Yaima Carrazana est une artiste cubaine vivant à Amsterdam, aux Pays-Bas. Peintre de formation, elle travaille sur différents supports comme l’installation, la vidéo, ou même la performance. Parfois on lui demande ce qu’elle fait réellement : « peintre » répond Yaima, « la majorité de mes œuvres répondent à ma formation d’une manière ou d’une autre ».

Dans Who More Sci-Fi than Us, tu exposes des vidéos de la série Nail Polish Tutorials. Comment l’ongle devient-il un objet d’art ? Qu’est-ce qui t’a inspiré à faire cette série ?

Mon inspiration se réfère à la culture populaire et la manière dont elle se mélange avec la culture d’élite ou ce que l’on appelle l’art élitiste. Je voulais comprendre ce que la peinture pour ongles (le vernis) et la peinture en soi avaient à voir.

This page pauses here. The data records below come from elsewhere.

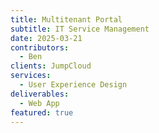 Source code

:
 ```yaml
---
title: Multitenant Portal
subtitle: IT Service Management
date: 2025-03-21
contributors:
  - Ben
clients: JumpCloud
services:
  - User Experience Design
deliverables:
  - Web App
featured: true
---
```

Une autre source d’inspiration a été les nombreuses vidéos que l’on trouve sur Youtube. J’étais intéressée par le sujet de l’éducation et la manière de transmettre un savoir. L’idée de tutoriel a attiré mon attention parce que vous pouvez y enseigner ce que vous désirez. Il y a déjà des vidéos tutoriels sur la pose de vernis à ongles, mais je voulais ajouter à cette pratique populaire, qu’est se vernir les ongles et qui s’est massifiée, la thématique de l’art. J’ai réfléchit à la manière de faire des vidéos qui s’inspireraient de ceci. J’ai commencé à réaliser des vidéos artistiques qui pourraient être liées à Youtube.

Yaima Carrazana, Jasper Johns, Nail Polish Tutorial, 2010 © Uprising Art

Yaima Carrazana, Jasper Johns, Nail Polish Tutorial, 2010 © Uprising Art

En pensant à ce que je souhaiterais représenter sur ces ongles, je me suis dit que le plus intéressant serait de reproduire ces abstractions qui n’ont rien de populaire et qu’on ne trouve réellement que dans les musées. Ma formation de peintre m’a influencé et j’ai décidé de la conjuguer avec cette idée des tutoriels.

Les gens à Cuba, par exemple, aiment se vernir les ongles. C’est une pratique bien plus répandue dans la culture de l’Amérique du Sud et des Caraïbes qu’en Europe où cette culture est différente… Enseigner l’art par le vernis à ongles est intéressant pour une raison supplémentaire : cela se lie à l’idée de massification de la culture à Cuba. De fait, le discours du gouvernement cubain est celui de la formation du pays le plus cultivé dans le monde. Le gouvernement répand l’idée que la culture peut être pour tous. J’ai voulu unir cette conception utopique à la pratique de vidéos tutoriels pour que les individus puissent apprendre d’eux même à partir de ces vidéos. Cette idée aussi est utopique…

L’ultime raison qui m’a poussée à faire cette série de vidéos sur Youtube tient à ma propre découverte d’Internet. À Cuba, nous y avons peu accès et pour moi ça a été une découverte tardive et progressive. Il y a une esthétique particulière dans les vidéos de Youtube. Néanmoins, j’ai voulu leur ajouter une esthétique insonore, de sorte que ces vidéos puissent être exposées ensembles dans un espace d’art et pour que l’expérience éducative y étant liée puisse se dérouler dans l’espace artistique.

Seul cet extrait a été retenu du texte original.